(Beginning of Exercise materials)

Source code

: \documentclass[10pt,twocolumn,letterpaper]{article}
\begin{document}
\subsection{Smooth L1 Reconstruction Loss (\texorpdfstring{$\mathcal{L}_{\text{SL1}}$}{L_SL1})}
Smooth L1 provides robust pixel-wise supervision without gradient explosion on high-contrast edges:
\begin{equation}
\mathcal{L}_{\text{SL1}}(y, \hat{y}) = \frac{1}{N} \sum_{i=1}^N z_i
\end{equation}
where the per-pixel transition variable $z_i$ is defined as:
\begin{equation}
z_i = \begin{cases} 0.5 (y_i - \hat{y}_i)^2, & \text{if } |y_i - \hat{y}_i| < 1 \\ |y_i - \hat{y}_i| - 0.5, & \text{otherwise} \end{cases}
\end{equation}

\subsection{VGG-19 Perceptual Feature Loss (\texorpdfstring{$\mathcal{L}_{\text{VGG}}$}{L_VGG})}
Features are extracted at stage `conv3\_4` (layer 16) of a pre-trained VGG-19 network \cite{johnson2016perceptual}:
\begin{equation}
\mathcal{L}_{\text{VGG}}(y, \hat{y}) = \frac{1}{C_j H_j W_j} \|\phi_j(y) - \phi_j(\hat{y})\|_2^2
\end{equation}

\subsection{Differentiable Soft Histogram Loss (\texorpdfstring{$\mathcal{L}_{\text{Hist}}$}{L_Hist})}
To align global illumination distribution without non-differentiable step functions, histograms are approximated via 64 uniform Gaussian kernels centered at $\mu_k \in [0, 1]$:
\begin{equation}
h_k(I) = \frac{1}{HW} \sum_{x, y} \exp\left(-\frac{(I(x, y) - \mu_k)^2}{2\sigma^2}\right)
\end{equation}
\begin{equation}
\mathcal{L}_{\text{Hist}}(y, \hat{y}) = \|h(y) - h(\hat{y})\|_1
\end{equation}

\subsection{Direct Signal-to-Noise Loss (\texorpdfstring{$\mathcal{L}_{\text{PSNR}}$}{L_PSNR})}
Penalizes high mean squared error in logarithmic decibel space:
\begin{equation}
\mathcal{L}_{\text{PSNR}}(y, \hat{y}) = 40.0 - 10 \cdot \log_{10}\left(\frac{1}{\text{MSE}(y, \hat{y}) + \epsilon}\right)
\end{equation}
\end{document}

(End of Exercise materials)

(Directions for this task)
Print out each line of the data exactly.

(Exercise answer)
Source code

: \documentclass[10pt,twocolumn,letterpaper]{article}
\begin{document}
\subsection{Smooth L1 Reconstruction Loss (\texorpdfstring{$\mathcal{L}_{\text{SL1}}$}{L_SL1})}
Smooth L1 provides robust pixel-wise supervision without gradient explosion on high-contrast edges:
\begin{equation}
\mathcal{L}_{\text{SL1}}(y, \hat{y}) = \frac{1}{N} \sum_{i=1}^N z_i
\end{equation}
where the per-pixel transition variable $z_i$ is defined as:
\begin{equation}
z_i = \begin{cases} 0.5 (y_i - \hat{y}_i)^2, & \text{if } |y_i - \hat{y}_i| < 1 \\ |y_i - \hat{y}_i| - 0.5, & \text{otherwise} \end{cases}
\end{equation}

\subsection{VGG-19 Perceptual Feature Loss (\texorpdfstring{$\mathcal{L}_{\text{VGG}}$}{L_VGG})}
Features are extracted at stage `conv3\_4` (layer 16) of a pre-trained VGG-19 network \cite{johnson2016perceptual}:
\begin{equation}
\mathcal{L}_{\text{VGG}}(y, \hat{y}) = \frac{1}{C_j H_j W_j} \|\phi_j(y) - \phi_j(\hat{y})\|_2^2
\end{equation}

\subsection{Differentiable Soft Histogram Loss (\texorpdfstring{$\mathcal{L}_{\text{Hist}}$}{L_Hist})}
To align global illumination distribution without non-differentiable step functions, histograms are approximated via 64 uniform Gaussian kernels centered at $\mu_k \in [0, 1]$:
\begin{equation}
h_k(I) = \frac{1}{HW} \sum_{x, y} \exp\left(-\frac{(I(x, y) - \mu_k)^2}{2\sigma^2}\right)
\end{equation}
\begin{equation}
\mathcal{L}_{\text{Hist}}(y, \hat{y}) = \|h(y) - h(\hat{y})\|_1
\end{equation}

\subsection{Direct Signal-to-Noise Loss (\texorpdfstring{$\mathcal{L}_{\text{PSNR}}$}{L_PSNR})}
Penalizes high mean squared error in logarithmic decibel space:
\begin{equation}
\mathcal{L}_{\text{PSNR}}(y, \hat{y}) = 40.0 - 10 \cdot \log_{10}\left(\frac{1}{\text{MSE}(y, \hat{y}) + \epsilon}\right)
\end{equation}
\end{document}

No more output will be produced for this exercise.